[Working data]
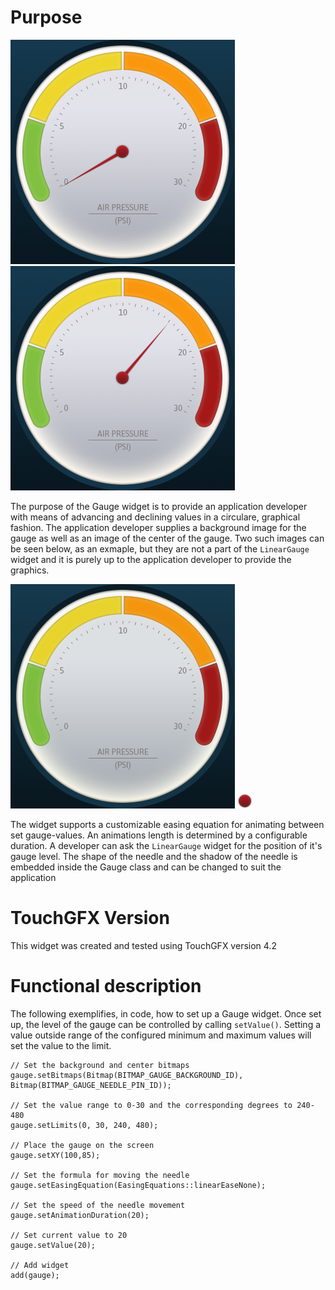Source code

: Purpose
========

![No pressure](GaugeEmpty.png "No pressuer!") ![Some pressure!](GaugePressure.png "Some pressure!")

The purpose of the Gauge widget is to provide an application developer with means of advancing and declining values in a circulare, graphical fashion. The application developer supplies a background image for the gauge as well as an image of the center of the gauge. Two such images can be seen below, as an exmaple, but they are not a part of the `LinearGauge` widget and it is purely up to the application developer to provide the graphics.

![Gauge background!](gauge_background.png "Gauge background!") ![Gauge center](gauge_needle_pin.png "Gauge center!")

The widget supports a customizable easing equation for animating between set gauge-values. An animations length is determined by a configurable duration. A developer can ask the `LinearGauge` widget for the position of it's gauge level. The shape of the needle and the shadow of the needle is embedded inside the Gauge class and can be changed to suit the application

TouchGFX Version
=================

This widget was created and tested using TouchGFX version 4.2

Functional description
======================

The following exemplifies, in code, how to set up a Gauge widget. Once set up, the level of the gauge can be controlled by calling `setValue()`. Setting a value outside range of the configured minimum and maximum values will set the value to the limit.

    // Set the background and center bitmaps
    gauge.setBitmaps(Bitmap(BITMAP_GAUGE_BACKGROUND_ID), Bitmap(BITMAP_GAUGE_NEEDLE_PIN_ID));

    // Set the value range to 0-30 and the corresponding degrees to 240-480
    gauge.setLimits(0, 30, 240, 480);

    // Place the gauge on the screen
    gauge.setXY(100,85);

    // Set the formula for moving the needle
    gauge.setEasingEquation(EasingEquations::linearEaseNone);

    // Set the speed of the needle movement
    gauge.setAnimationDuration(20);

    // Set current value to 20
    gauge.setValue(20);

    // Add widget
    add(gauge);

[Activity]
Make an exact copy of the listing above, omitting the pictures.

[Result for this task]
Source code

: Purpose
========

![No pressure](GaugeEmpty.png "No pressuer!") ![Some pressure!](GaugePressure.png "Some pressure!")

The purpose of the Gauge widget is to provide an application developer with means of advancing and declining values in a circulare, graphical fashion. The application developer supplies a background image for the gauge as well as an image of the center of the gauge. Two such images can be seen below, as an exmaple, but they are not a part of the `LinearGauge` widget and it is purely up to the application developer to provide the graphics.

![Gauge background!](gauge_background.png "Gauge background!") ![Gauge center](gauge_needle_pin.png "Gauge center!")

The widget supports a customizable easing equation for animating between set gauge-values. An animations length is determined by a configurable duration. A developer can ask the `LinearGauge` widget for the position of it's gauge level. The shape of the needle and the shadow of the needle is embedded inside the Gauge class and can be changed to suit the application

TouchGFX Version
=================

This widget was created and tested using TouchGFX version 4.2

Functional description
======================

The following exemplifies, in code, how to set up a Gauge widget. Once set up, the level of the gauge can be controlled by calling `setValue()`. Setting a value outside range of the configured minimum and maximum values will set the value to the limit.

    // Set the background and center bitmaps
    gauge.setBitmaps(Bitmap(BITMAP_GAUGE_BACKGROUND_ID), Bitmap(BITMAP_GAUGE_NEEDLE_PIN_ID));

    // Set the value range to 0-30 and the corresponding degrees to 240-480
    gauge.setLimits(0, 30, 240, 480);

    // Place the gauge on the screen
    gauge.setXY(100,85);

    // Set the formula for moving the needle
    gauge.setEasingEquation(EasingEquations::linearEaseNone);

    // Set the speed of the needle movement
    gauge.setAnimationDuration(20);

    // Set current value to 20
    gauge.setValue(20);

    // Add widget
    add(gauge);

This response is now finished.